Jan Jakub Kolski to jeden z najbardziej lubianych polskich twórców. Reżyser ma w swoim dorobku wiele docenionych przez publiczność i krytykę filmów. Jednym z nich jest obsypane trzema Złotymi Lwami i aż siedmioma Orłami "Jasminum", które niedługo obchodzi dziesiątą rocznicę premiery.
Na planie "Jasminum" Kolski zgromadził doborową obsadę. Obok Grażyny Błęckiej-Kolskiej, ówczesnej żony artysty, która wystąpiła w większości jego filmów, na ekranie pojawili się Krzysztof Pieczyński, Janusz Gajos, Franciszek Pieczka czy Bogusław Linda.
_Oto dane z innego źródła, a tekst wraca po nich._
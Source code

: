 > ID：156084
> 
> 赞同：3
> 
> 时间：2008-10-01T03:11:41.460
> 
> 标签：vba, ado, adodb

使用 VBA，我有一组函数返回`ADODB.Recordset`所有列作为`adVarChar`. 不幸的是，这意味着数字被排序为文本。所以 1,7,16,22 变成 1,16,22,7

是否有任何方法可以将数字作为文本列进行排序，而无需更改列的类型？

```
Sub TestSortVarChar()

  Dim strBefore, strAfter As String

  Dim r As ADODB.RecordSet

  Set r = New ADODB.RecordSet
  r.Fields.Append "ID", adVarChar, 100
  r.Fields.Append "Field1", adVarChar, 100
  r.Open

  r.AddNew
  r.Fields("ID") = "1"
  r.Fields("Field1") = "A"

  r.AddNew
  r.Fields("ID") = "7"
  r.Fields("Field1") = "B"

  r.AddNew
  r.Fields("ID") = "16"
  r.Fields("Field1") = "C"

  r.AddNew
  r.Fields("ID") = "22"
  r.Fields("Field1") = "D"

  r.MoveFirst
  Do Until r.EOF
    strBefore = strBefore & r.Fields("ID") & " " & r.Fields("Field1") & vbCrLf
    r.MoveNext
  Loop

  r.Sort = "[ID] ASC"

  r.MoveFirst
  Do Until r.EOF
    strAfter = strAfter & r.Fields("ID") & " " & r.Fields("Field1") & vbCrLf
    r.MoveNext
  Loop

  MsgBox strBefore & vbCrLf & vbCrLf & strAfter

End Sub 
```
Tuzom srebrnego ekranu partnerowała mała debiutantka – siedmioletnia Wiktoria Gąsiewska, która szturmem podbiła serca widzów. Dziś aktorka ma już na koncie liczne role w filmach i serialach, prowadzi program i użycza głosu animowanym bohaterom. Zobaczcie, jak się zmieniła od czasu "Jasminum".
Pokonała inne kandydatki
Jej pierwszą rolą była kreacja w jednym z odcinków telenoweli „Na dobre i na złe” w 2005 roku. Miała wtedy zaledwie sześć lat. Choć rólka była niewielka, Wiktoria zwróciła na siebie uwagę ludzi z branży.
- Poszłam na casting do filmu „Jasminum”, ze stu dziewczynek wybrano cztery, a potem zostałam ja - tłumaczyła w wywiadzie udzielonym portalowi sochaczewianin.pl w 2006 roku.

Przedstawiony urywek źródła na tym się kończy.